Not everyone shared the enthusiasm. The high-powered critic F.R. Leavis tartly declared that the Sitwells belonged "to the history of publicity, rather than that of poetry." Although, as biographer Philip Ziegler believes, the Sitwells were quite sincere in their passion for art and literature, they were exhibitionists who relished all the attention they got.

Born in the 1890s, they launched their careers in the teens of this century, presenting themselves as a threesome. Sacheverell, the youngest, was primarily an art historian. Edith, the eldest -- tall, ungainly, almost crane-like in appearance -- was the best poet of the three. Essayist, novelist, poet, and travel writer, Osbert, the middle child, took the lead in promoting them all.

The Sitwells were early champions of the Modernist movement. "Let us prune the tree of language/ Of its dead fruit./ Let us melt up the cliches / Into molten metal," declared Osbert in a poem of 1919. The heir to his family title and fortune, Osbert was a generous patron to aspiring artists, although his father, Sir George, feared that his extravagant spending would ruin them all.

Osbert truly made his mark after the Second World War, with the publication of "Left Hand, Right Hand," the first book of his five-volume autobiography. It revealed almost nothing of his personal life (such as the fact that he was homosexual), but offered a leisurely, ornate, quasi-Proustian summoning up of a vanishing social world: "Osbert's achievement," notes Ziegler, "was to vest the trivial with significance ..." Among Osbert's most amusing creations was his comically grotesque portrait of his by-now-deceased father.

Although there have been two biographical "group portraits" of all three Sitwells, a life of Edith, and even one of Sacheverell (the married Sitwell), surprisingly, there has been none of Osbert, who was in many ways the most colorful.

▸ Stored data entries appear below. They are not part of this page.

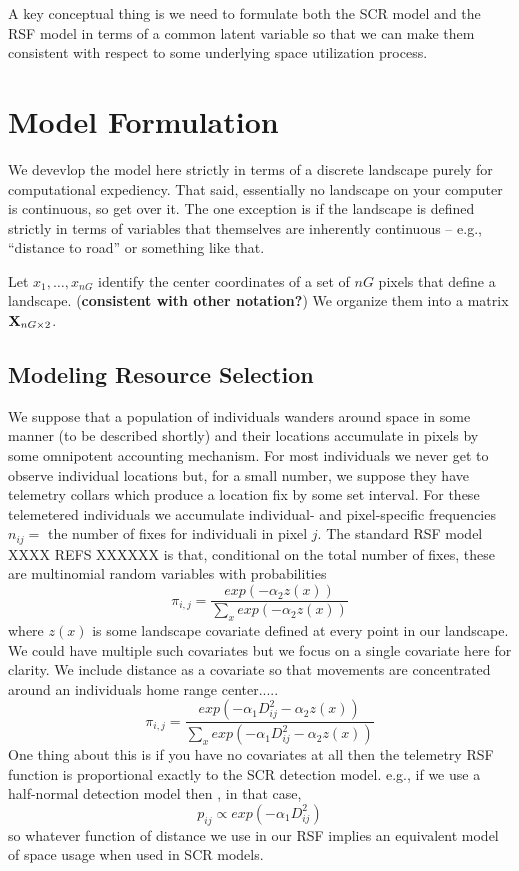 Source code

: A key conceptual thing is we need to formulate both the SCR model and
the RSF model in terms of a common latent variable so that we can make
them consistent with respect to some underlying space utilization process.


\section{Model Formulation}

We devevlop the model here strictly in terms of a discrete
landscape purely for computational expediency. That said, 
essentially no landscape on your computer is continuous, so get over
it. The one exception is if the landscape is defined strictly in terms
of variables that themselves are inherently continuous -- e.g.,
``distance to road'' or something like that. 

Let  $x_{1},\ldots,x_{nG}$ identify the center coordinates of a set of
$nG$ pixels that define a landscape. ({\bf consistent with other
  notation?}) We organize them into a matrix ${\bf X}_{nG \times 2}$.

\subsection*{Modeling Resource Selection}

We suppose that a population of individuals wanders around space in
some manner (to be described shortly) and their locations accumulate
in pixels by some omnipotent accounting mechanism. For most
individuals we never get to observe individual locations but, for a
small number, we suppose they have telemetry collars which produce a
location fix by some set interval. For these telemetered individuals
we accumulate individual- and pixel-specific frequencies $n_{ij} = $
the number of fixes for individual$ $i in pixel $j$.  The standard RSF
model XXXX REFS XXXXXX is that, conditional on the total number of
fixes, these are multinomial random variables with probabilities
\[
 \pi_{i,j} = \frac{ exp( -\alpha_{2} z(x) ) }{ \sum_{x} exp(-\alpha_{2} z(x))} 
\]
where $z(x)$ is some landscape covariate defined at every point in our
landscape. We could have multiple such covariates but we focus on a
single covariate here for clarity. 
We include distance as a covariate so that movements are concentrated
around an individuals home range center.....
\[
 \pi_{i,j} = \frac{ exp( -\alpha_{1} D_{ij}^{2} -\alpha_{2} z(x) ) }
{ \sum_{x} exp(-\alpha_{1} D_{ij}^{2} -\alpha_{2} z(x))} 
\]
One thing about this is if you have no covariates at all then
the telemetry RSF function is proportional exactly to the SCR 
detection model. e.g., if 
we use a half-normal detection model then , in that case, 
\[
p_{ij} \propto  exp( -\alpha_{1} D_{ij}^{2})
\]
so whatever function of distance we use in our RSF implies an
equivalent model of space usage when used in SCR models.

He -- and we -- are fortunate that Philip Ziegler, one of the most knowledgeable, witty and entertaining biographers now writing, has turned his capable hand to the task. Not only does he evoke the lively milieu of literary friendships, gossip, and feuds surrounding the Sitwells, but he even has some kind words to say on behalf of Osbert's father: The hapless Sir George may have had good reason to worry about his son's expenditures.

Osbert's life story will undoubtedly delight readers interested in the Modernist movement, Bloomsbury and the English literary scene. But this biography also has the broader appeal of any good novel: memorable characters, family drama and social texture, all crisply limned in sparkling prose that brilliantly illuminates an intriguing corner of literary history.

Merle Rubin writes for the Christian Science Monitor, the Wall Street Journal and the Los Angeles Times, among others. She has a doctorate in English from the University of Virginia and studied English as an undergraduate at Smith College and Yale University.